UNESCO tarafından gastronomi dalında "Yaratıcı Şehirler Ağı"na dahil edilen Gaziantep mutfağının vazgeçilmez lezzetlerinden olan kuru dolmaların yapıldığı sebzeler, sofralara binbir emek ve zahmet sonucu ulaşıyor.
Gaziantep ve çevresinde tarlalardan toplanan biber, patlıcan kabak ve acurların içleri, mahallelerde kadınlar tarafından büyük emekle oyularak iğne aracılığıyla iplere diziliyor. Bir süre suda bekletilen sebzeler, daha sonra kentin yüksek yerlerinde özel olarak oluşturulan alanlara taşınıyor.
Burada adeta renk şöleni oluşturan kurutmalıklar, burada tezgahlara serilerek güneşin kavurucu sıcağıyla baş başa bırakılıyor.
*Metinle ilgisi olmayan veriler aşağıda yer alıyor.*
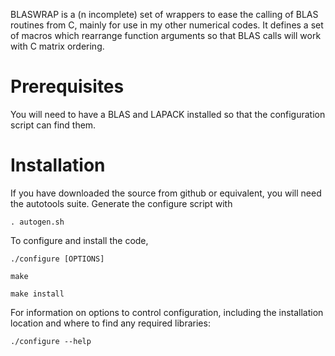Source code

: BLASWRAP is a (n incomplete) set of wrappers to ease the calling of
BLAS routines from C, mainly for use in my other numerical codes. It
defines a set of macros which rearrange function arguments so that
BLAS calls will work with C matrix ordering.

# Prerequisites

You will need to have a BLAS and LAPACK installed so that the
configuration script can find them.

# Installation

If you have downloaded the source from github or equivalent, you will
need the autotools suite. Generate the configure script with

`. autogen.sh`

To configure and install the code,

`./configure [OPTIONS]`

`make`

`make install`

For information on options to control configuration, including the
installation location and where to find any required libraries:

  `./configure --help`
Hava durumuna bağlı olarak ortalama 15 günde tamamen kuruyan ürünler, paketlenerek Türkiye'nin çeşitli bölgelerinde satılıyor.
Gaziantep'te baharat, kurutmalık ve yöresel lezzetlerin satıldığı Elmacı Pazarı'nda iş yerlerinin girişlerine asılan, Türk Patent ve Marka Kurumundan coğrafi işaret tescilli kurutmalıklar, hem mideye hem de göze hitap ediyor.
Kente gelen yerli ve yabancı ziyaretçiler, Elmacı Pazarı'ndan hem alışveriş yapıyor hem de oluşan renk cümbüşünün görüntü ve fotoğrafını çekiyor.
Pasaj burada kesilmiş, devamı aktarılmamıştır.